### [Exercise aim]
The expected answer comprises all lines from the entries that contain the string "ManyToMany".

### [Data for analysis]
________

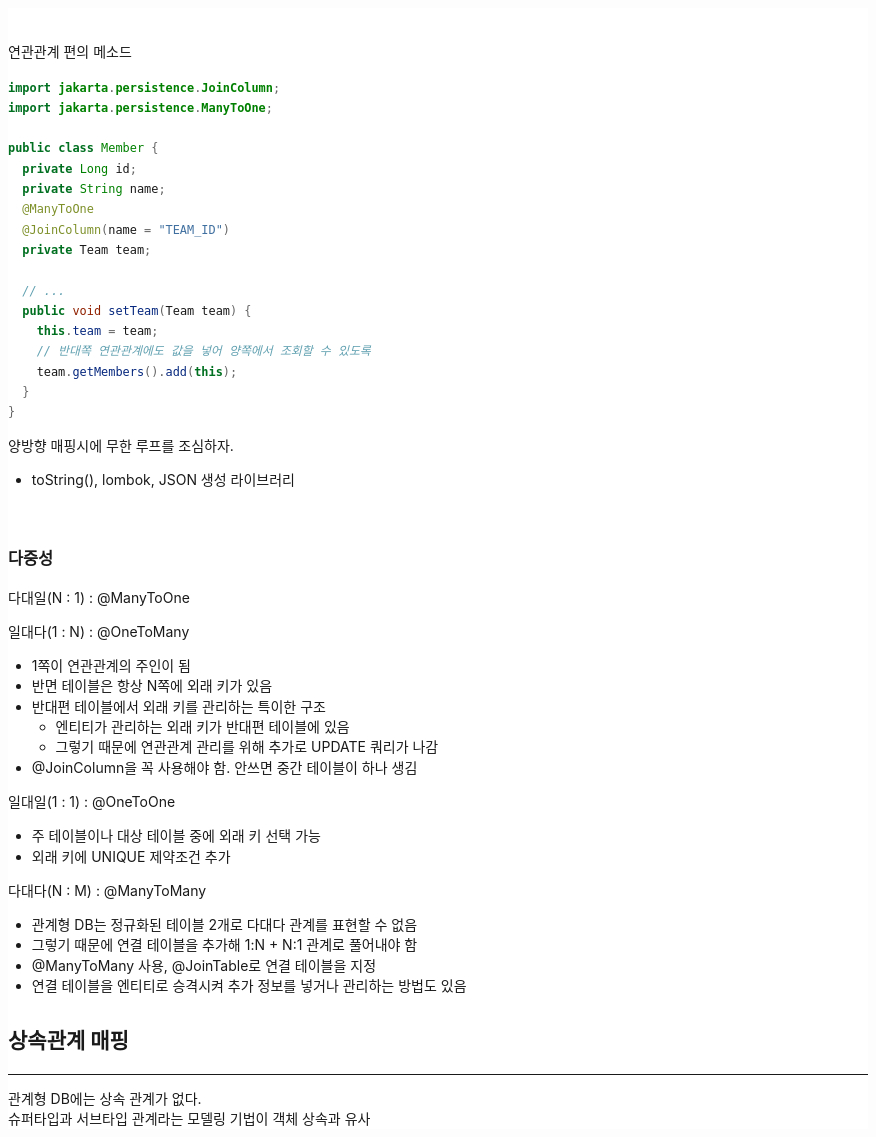 <br>

연관관계 편의 메소드  
```java
import jakarta.persistence.JoinColumn;
import jakarta.persistence.ManyToOne;

public class Member {
  private Long id;
  private String name;
  @ManyToOne
  @JoinColumn(name = "TEAM_ID")
  private Team team;
  
  // ...
  public void setTeam(Team team) {
    this.team = team;
    // 반대쪽 연관관계에도 값을 넣어 양쪽에서 조회할 수 있도록
    team.getMembers().add(this);
  }
}
```  

양방향 매핑시에 무한 루프를 조심하자.  
- toString(), lombok, JSON 생성 라이브러리  

<br>  

### 다중성  
다대일(N : 1) : @ManyToOne  

일대다(1 : N) : @OneToMany  
- 1쪽이 연관관계의 주인이 됨  
- 반면 테이블은 항상 N쪽에 외래 키가 있음  
- 반대편 테이블에서 외래 키를 관리하는 특이한 구조  
  - 엔티티가 관리하는 외래 키가 반대편 테이블에 있음  
  - 그렇기 때문에 연관관계 관리를 위해 추가로 UPDATE 쿼리가 나감  
- @JoinColumn을 꼭 사용해야 함. 안쓰면 중간 테이블이 하나 생김    

일대일(1 : 1) : @OneToOne  
- 주 테이블이나 대상 테이블 중에 외래 키 선택 가능  
- 외래 키에 UNIQUE 제약조건 추가  

다대다(N : M) : @ManyToMany  
- 관계형 DB는 정규화된 테이블 2개로 다대다 관계를 표현할 수 없음  
- 그렇기 때문에 연결 테이블을 추가해 1:N + N:1 관계로 풀어내야 함  
- @ManyToMany 사용, @JoinTable로 연결 테이블을 지정  
- 연결 테이블을 엔티티로 승격시켜 추가 정보를 넣거나 관리하는 방법도 있음  


## 상속관계 매핑  

---  
관계형 DB에는 상속 관계가 없다.  
슈퍼타입과 서브타입 관계라는 모델링 기법이 객체 상속과 유사  
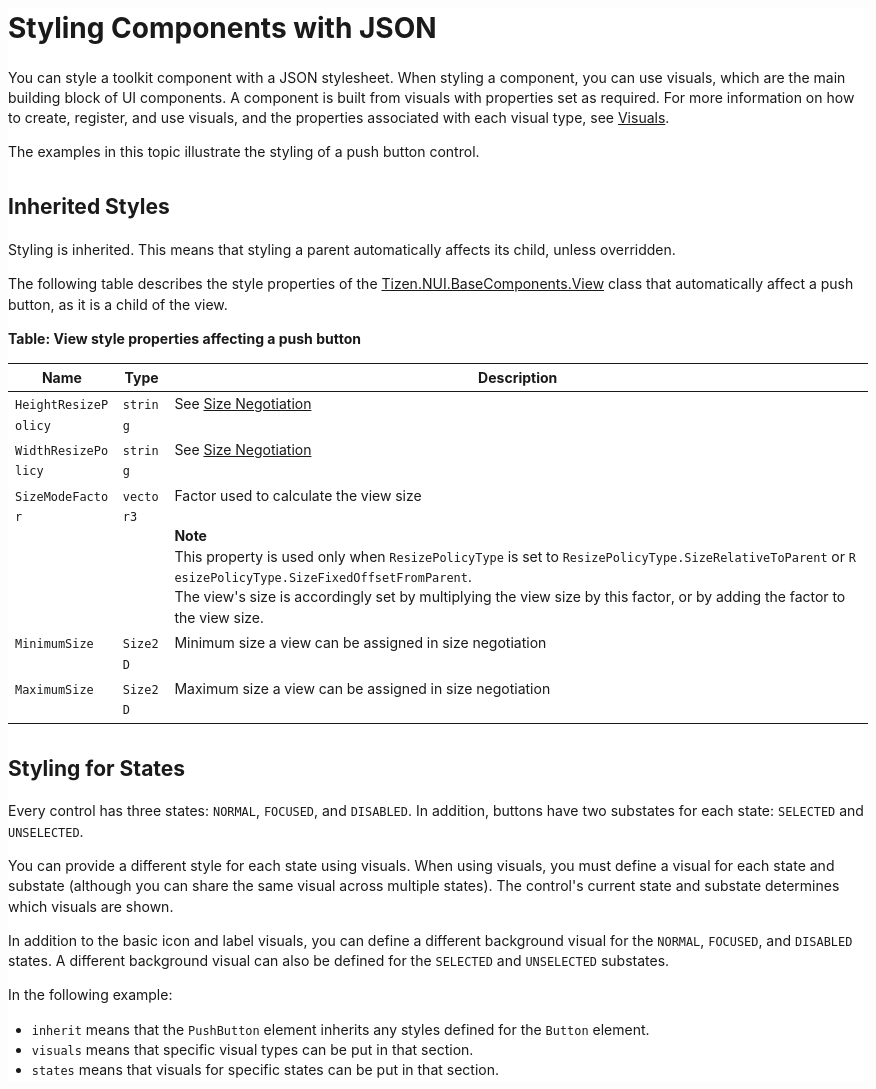 # Styling Components with JSON

You can style a toolkit component with a JSON stylesheet. When styling a component, you can use visuals, which are the main building block of UI components. A component is built from visuals with properties set as required. For more information on how to create, register, and use visuals, and the properties associated with each visual type, see [Visuals](visuals.md).

The examples in this topic illustrate the styling of a push button control.

<a name="newview"></a>
## Inherited Styles

Styling is inherited. This means that styling a parent automatically affects its child, unless overridden.

The following table describes the style properties of the [Tizen.NUI.BaseComponents.View](https://samsung.github.io/TizenFX/latest/api/Tizen.NUI.BaseComponents.View.html) class that automatically affect a push button, as it is a child of the view.

**Table: View style properties affecting a push button**

| Name                     | Type                     | Description              |
|----------------|--------------------|----------------|
| `HeightResizePolicy`     | `string`                 | See [Size Negotiation](customview.md#sizenegotiation) |
| `WidthResizePolicy`      | `string`                 | See [Size Negotiation](customview.md#sizenegotiation) |
| `SizeModeFactor`         | `vector3`                | Factor used to calculate the view size<br><br> **Note**<br> This property is used only when `ResizePolicyType` is set to `ResizePolicyType.SizeRelativeToParent` or `ResizePolicyType.SizeFixedOffsetFromParent`.<br> The view's size is accordingly set by  multiplying the view size by this factor, or by adding the factor to the view size.           |
| `MinimumSize`            | `Size2D`                 | Minimum size a view can  be assigned in size negotiation  |
| `MaximumSize`            | `Size2D`                 | Maximum size a view can  be assigned in size negotiation              |

<a name="state"></a>
## Styling for States

Every control has three states: `NORMAL`, `FOCUSED`, and `DISABLED`. In addition, buttons have two substates for each state: `SELECTED` and `UNSELECTED`.

You can provide a different style for each state using visuals. When using visuals, you must define a visual for each state and substate (although you can share the same visual across multiple states). The control's current state and substate determines which visuals are shown.

In addition to the basic icon and label visuals, you can define a different background visual for the `NORMAL`, `FOCUSED`, and `DISABLED` states. A different background visual can also be defined for the `SELECTED` and `UNSELECTED` substates.

In the following example:

-   `inherit` means that the `PushButton` element inherits any styles defined for the `Button` element.
-   `visuals` means that specific visual types can be put in that section.
-   `states` means that visuals for specific states can be put in that section.
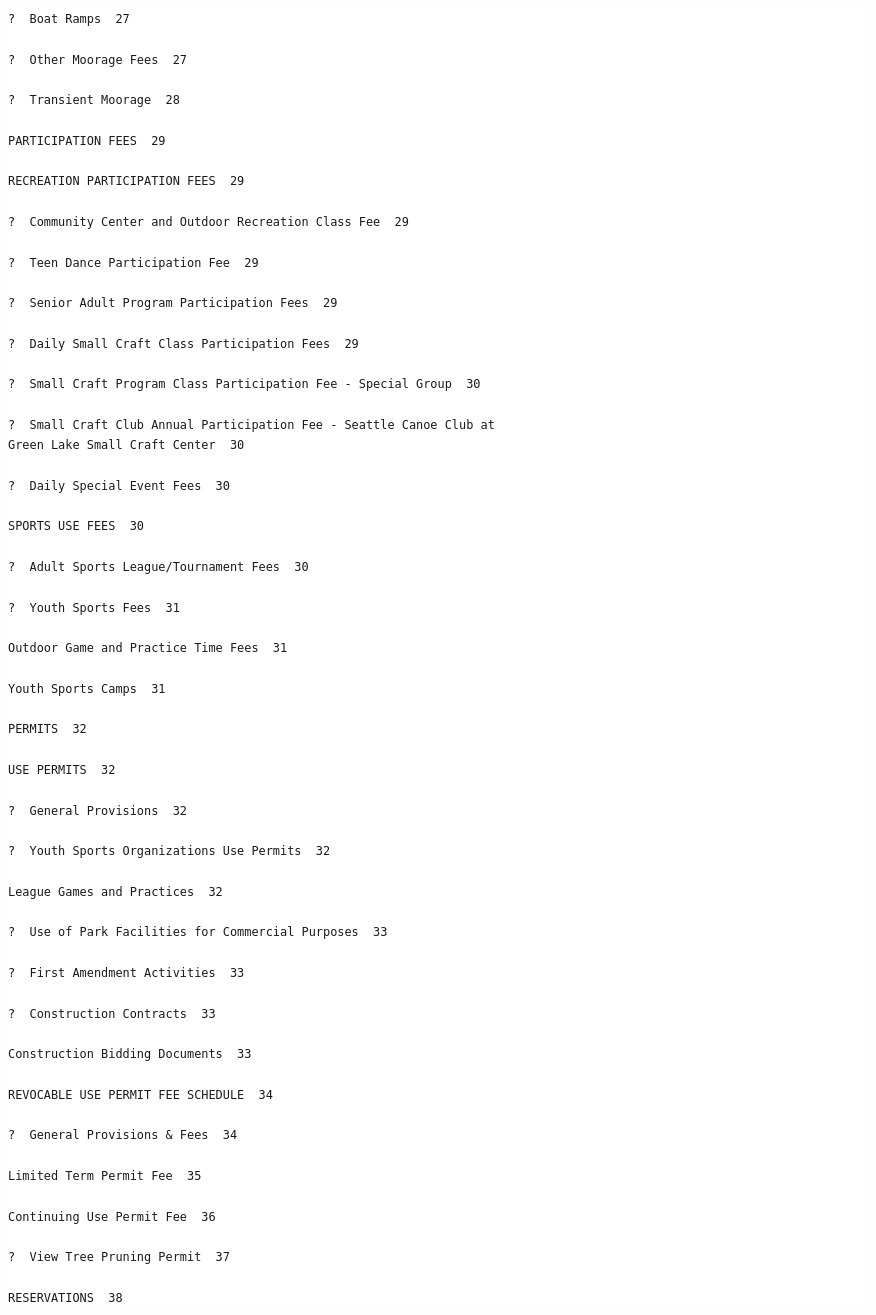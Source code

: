     ?  Boat Ramps  27  
  
    ?  Other Moorage Fees  27  
  
    ?  Transient Moorage  28  
  
    PARTICIPATION FEES  29  
  
    RECREATION PARTICIPATION FEES  29  
  
    ?  Community Center and Outdoor Recreation Class Fee  29  
  
    ?  Teen Dance Participation Fee  29  
  
    ?  Senior Adult Program Participation Fees  29  
  
    ?  Daily Small Craft Class Participation Fees  29  
  
    ?  Small Craft Program Class Participation Fee - Special Group  30  
  
    ?  Small Craft Club Annual Participation Fee - Seattle Canoe Club at  
    Green Lake Small Craft Center  30  
  
    ?  Daily Special Event Fees  30  
  
    SPORTS USE FEES  30  
  
    ?  Adult Sports League/Tournament Fees  30  
  
    ?  Youth Sports Fees  31  
  
    Outdoor Game and Practice Time Fees  31  
  
    Youth Sports Camps  31  
  
    PERMITS  32  
  
    USE PERMITS  32  
  
    ?  General Provisions  32  
  
    ?  Youth Sports Organizations Use Permits  32  
  
    League Games and Practices  32  
  
    ?  Use of Park Facilities for Commercial Purposes  33  
  
    ?  First Amendment Activities  33  
  
    ?  Construction Contracts  33  
  
    Construction Bidding Documents  33  
  
    REVOCABLE USE PERMIT FEE SCHEDULE  34  
  
    ?  General Provisions & Fees  34  
  
    Limited Term Permit Fee  35  
  
    Continuing Use Permit Fee  36  
  
    ?  View Tree Pruning Permit  37  
  
    RESERVATIONS  38  
  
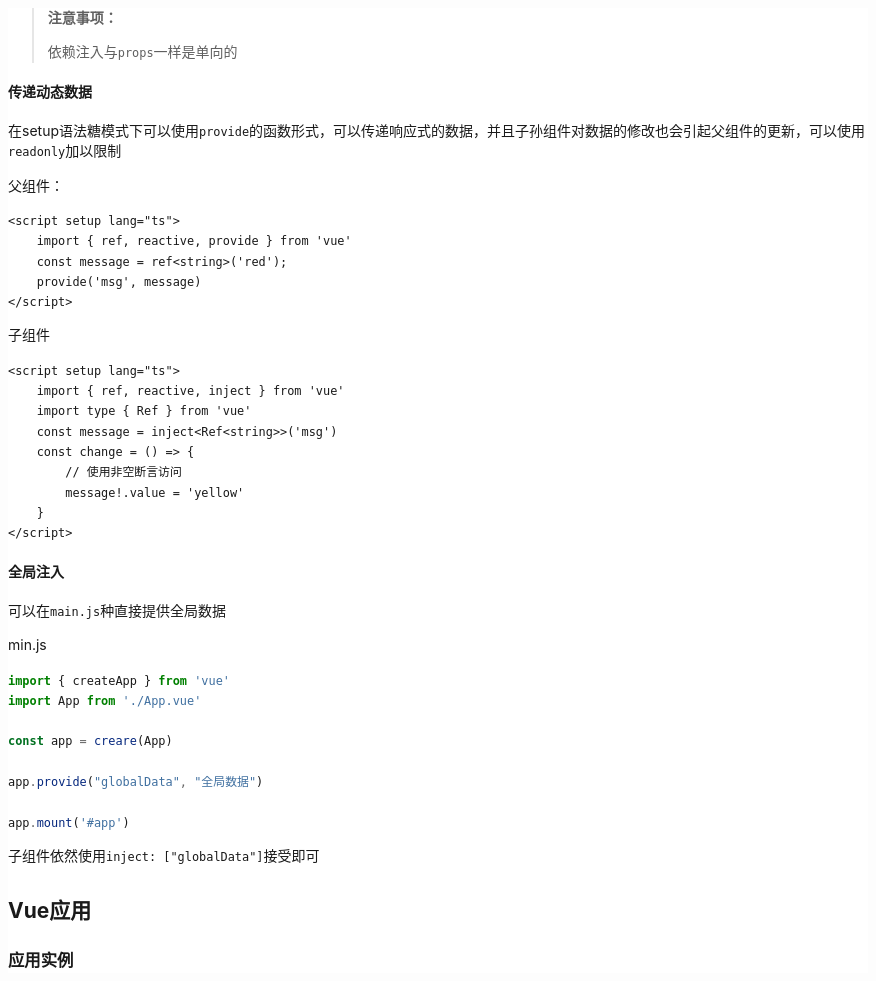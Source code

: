 > **注意事项：**
>
> 依赖注入与`props`一样是单向的

#### 传递动态数据

在setup语法糖模式下可以使用`provide`的函数形式，可以传递响应式的数据，并且子孙组件对数据的修改也会引起父组件的更新，可以使用`readonly`加以限制

父组件：

```vue
<script setup lang="ts">
    import { ref, reactive, provide } from 'vue'
    const message = ref<string>('red');
    provide('msg', message)
</script>
```

子组件

```vue
<script setup lang="ts">
    import { ref, reactive, inject } from 'vue'
    import type { Ref } from 'vue'
    const message = inject<Ref<string>>('msg')
    const change = () => {
        // 使用非空断言访问
        message!.value = 'yellow'
    }
</script>
```



#### 全局注入

可以在`main.js`种直接提供全局数据

min.js

```js
import { createApp } from 'vue'
import App from './App.vue'

const app = creare(App)

app.provide("globalData", "全局数据")

app.mount('#app')
```

子组件依然使用`inject: ["globalData"]`接受即可

## Vue应用 

### 应用实例
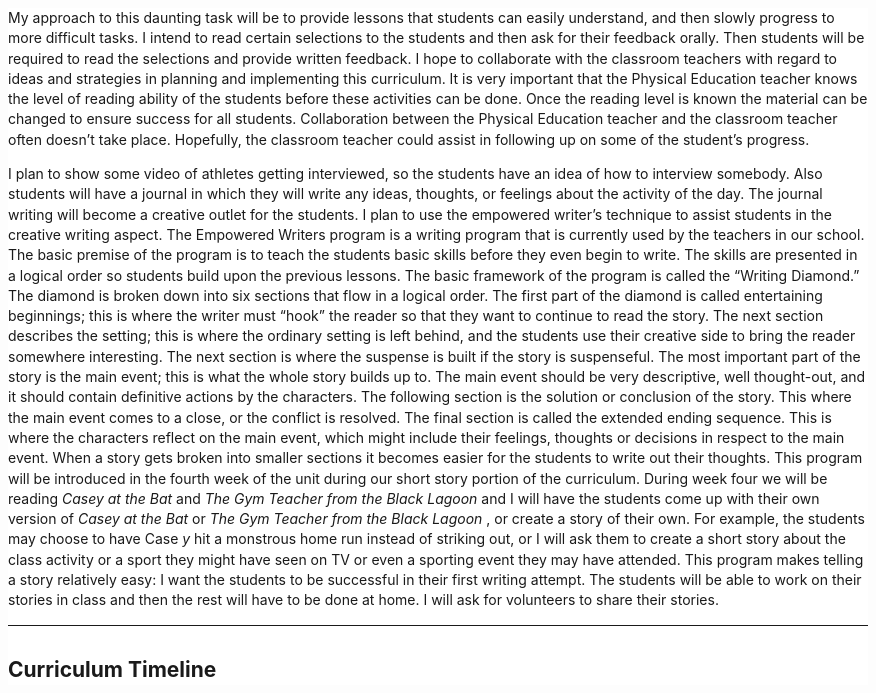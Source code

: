 My approach to this daunting task will be to provide lessons that students can easily understand, and then slowly progress to more difficult tasks. I intend to read certain selections to the students and then ask for their feedback orally. Then students will be required to read the selections and provide written feedback. I hope to collaborate with the classroom teachers with regard to ideas and strategies in planning and implementing this curriculum. It is very important that the Physical Education teacher knows the level of reading ability of the students before these activities can be done. Once the reading level is known the material can be changed to ensure success for all students. Collaboration between the Physical Education teacher and the classroom teacher often doesn’t take place. Hopefully, the classroom teacher could assist in following up on some of the student’s progress.
</p>
<p>
I plan to show some video of athletes getting interviewed, so the students have an idea of how to interview somebody. Also students will have a journal in which they will write any ideas, thoughts, or feelings about the activity of the day. The journal writing will become a creative outlet for the students. I plan to use the empowered writer’s technique to assist students in the creative writing aspect. The Empowered Writers program is a writing program that is currently used by the teachers in our school. The basic premise of the program is to teach the students basic skills before they even begin to write. The skills are presented in a logical order so students build upon the previous lessons. The basic framework of the program is called the “Writing Diamond.” The diamond is broken down into six sections that flow in a logical order. The first part of the diamond is called entertaining beginnings; this is where the writer must “hook” the reader so that they want to continue to read the story. The next section describes the setting; this is where the ordinary setting is left behind, and the students use their creative side to bring the reader somewhere interesting. The next section is where the suspense is built if the story is suspenseful. The most important part of the story is the main event; this is what the whole story builds up to. The main event should be very descriptive, well thought-out, and it should contain definitive actions by the characters. The following section is the solution or conclusion of the story. This where the main event comes to a close, or the conflict is resolved. The final section is called the extended ending sequence. This is where the characters reflect on the main event, which might include their feelings, thoughts or decisions in respect to the main event. When a story gets broken into smaller sections it becomes easier for the students to write out their thoughts. This program will be introduced in the fourth week of the unit during our short story portion of the curriculum. During week four we will be reading
<i>
Casey at the Bat
</i>
and
<i>
The Gym Teacher from the Black Lagoon
</i>
and I will have the students come up with their own version of
<i>
Casey at the Bat
</i>
or
<i>
The Gym Teacher from the Black Lagoon
</i>
, or create a story of their own.
<i>
</i>
For example, the students may choose to have Case
<i>
y
</i>
hit a monstrous home run instead of striking out, or I will ask them to create a short story about the class activity or a sport they might have seen on TV or even a sporting event they may have attended. This program makes telling a story relatively easy: I want the students to be successful in their first writing attempt. The students will be able to work on their stories in class and then the rest will have to be done at home. I will ask for volunteers to share their stories.
</p>
<hr/>
<h2>
Curriculum Timeline
</h2>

________

### [Result of the exercise]
다대다(N : M) : @ManyToMany  
- @ManyToMany 사용, @JoinTable로 연결 테이블을 지정  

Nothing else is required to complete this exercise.